Exercise goal:
No pictures, nothing altered: return the data below.
____ Provided information
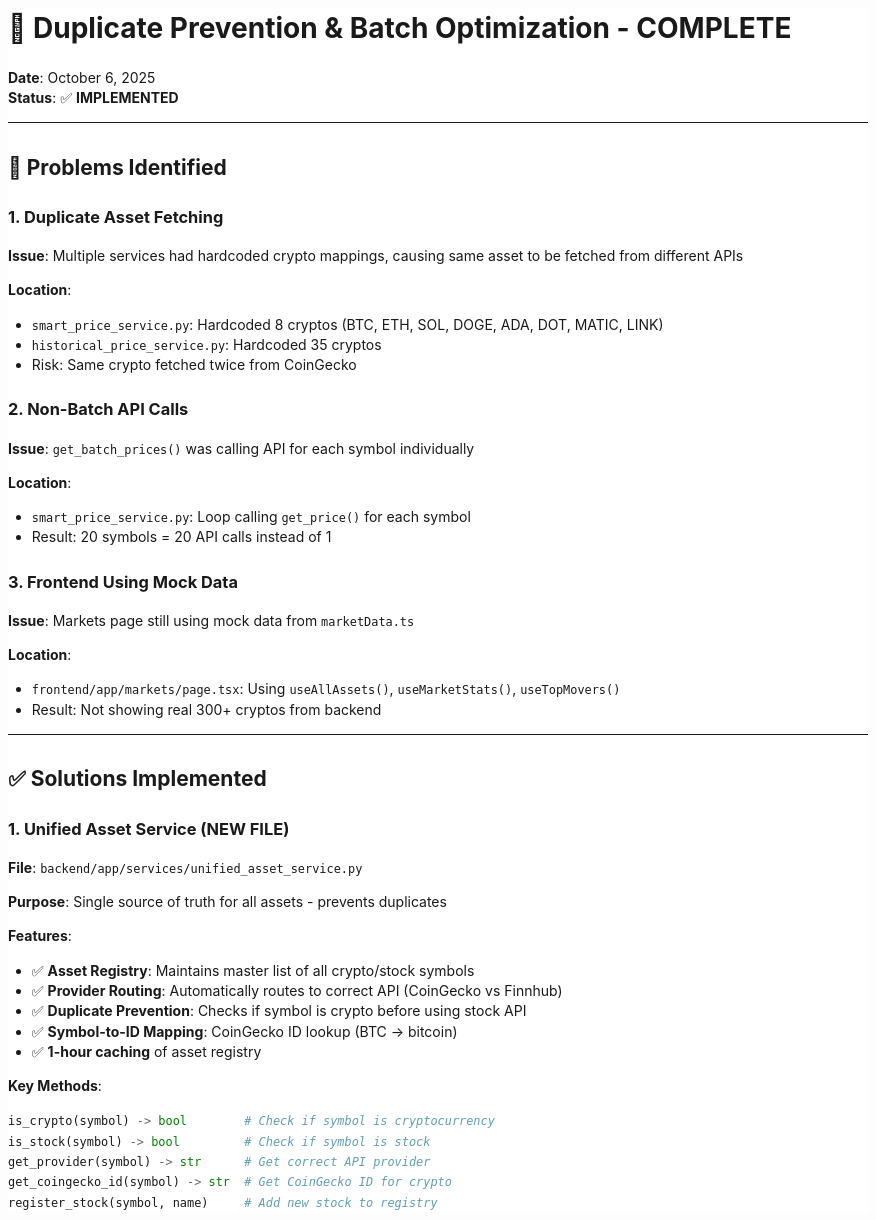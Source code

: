 # 🎯 Duplicate Prevention & Batch Optimization - COMPLETE

**Date**: October 6, 2025  
**Status**: ✅ **IMPLEMENTED**

---

## 🚨 Problems Identified

### 1. **Duplicate Asset Fetching**
**Issue**: Multiple services had hardcoded crypto mappings, causing same asset to be fetched from different APIs

**Location**:
- `smart_price_service.py`: Hardcoded 8 cryptos (BTC, ETH, SOL, DOGE, ADA, DOT, MATIC, LINK)
- `historical_price_service.py`: Hardcoded 35 cryptos
- Risk: Same crypto fetched twice from CoinGecko

### 2. **Non-Batch API Calls**
**Issue**: `get_batch_prices()` was calling API for each symbol individually

**Location**:
- `smart_price_service.py`: Loop calling `get_price()` for each symbol
- Result: 20 symbols = 20 API calls instead of 1

### 3. **Frontend Using Mock Data**
**Issue**: Markets page still using mock data from `marketData.ts`

**Location**:
- `frontend/app/markets/page.tsx`: Using `useAllAssets()`, `useMarketStats()`, `useTopMovers()`
- Result: Not showing real 300+ cryptos from backend

---

## ✅ Solutions Implemented

### 1. **Unified Asset Service** (NEW FILE)

**File**: `backend/app/services/unified_asset_service.py`

**Purpose**: Single source of truth for all assets - prevents duplicates

**Features**:
- ✅ **Asset Registry**: Maintains master list of all crypto/stock symbols
- ✅ **Provider Routing**: Automatically routes to correct API (CoinGecko vs Finnhub)
- ✅ **Duplicate Prevention**: Checks if symbol is crypto before using stock API
- ✅ **Symbol-to-ID Mapping**: CoinGecko ID lookup (BTC → bitcoin)
- ✅ **1-hour caching** of asset registry

**Key Methods**:
```python
is_crypto(symbol) -> bool        # Check if symbol is cryptocurrency
is_stock(symbol) -> bool         # Check if symbol is stock
get_provider(symbol) -> str      # Get correct API provider
get_coingecko_id(symbol) -> str  # Get CoinGecko ID for crypto
register_stock(symbol, name)     # Add new stock to registry
```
________
Expected answer:
Source code

: # 🎯 Duplicate Prevention & Batch Optimization - COMPLETE

**Date**: October 6, 2025  
**Status**: ✅ **IMPLEMENTED**

---

## 🚨 Problems Identified

### 1. **Duplicate Asset Fetching**
**Issue**: Multiple services had hardcoded crypto mappings, causing same asset to be fetched from different APIs

**Location**:
- `smart_price_service.py`: Hardcoded 8 cryptos (BTC, ETH, SOL, DOGE, ADA, DOT, MATIC, LINK)
- `historical_price_service.py`: Hardcoded 35 cryptos
- Risk: Same crypto fetched twice from CoinGecko

### 2. **Non-Batch API Calls**
**Issue**: `get_batch_prices()` was calling API for each symbol individually

**Location**:
- `smart_price_service.py`: Loop calling `get_price()` for each symbol
- Result: 20 symbols = 20 API calls instead of 1

### 3. **Frontend Using Mock Data**
**Issue**: Markets page still using mock data from `marketData.ts`

**Location**:
- `frontend/app/markets/page.tsx`: Using `useAllAssets()`, `useMarketStats()`, `useTopMovers()`
- Result: Not showing real 300+ cryptos from backend

---

## ✅ Solutions Implemented

### 1. **Unified Asset Service** (NEW FILE)

**File**: `backend/app/services/unified_asset_service.py`

**Purpose**: Single source of truth for all assets - prevents duplicates

**Features**:
- ✅ **Asset Registry**: Maintains master list of all crypto/stock symbols
- ✅ **Provider Routing**: Automatically routes to correct API (CoinGecko vs Finnhub)
- ✅ **Duplicate Prevention**: Checks if symbol is crypto before using stock API
- ✅ **Symbol-to-ID Mapping**: CoinGecko ID lookup (BTC → bitcoin)
- ✅ **1-hour caching** of asset registry

**Key Methods**:
```python
is_crypto(symbol) -> bool        # Check if symbol is cryptocurrency
is_stock(symbol) -> bool         # Check if symbol is stock
get_provider(symbol) -> str      # Get correct API provider
get_coingecko_id(symbol) -> str  # Get CoinGecko ID for crypto
register_stock(symbol, name)     # Add new stock to registry
```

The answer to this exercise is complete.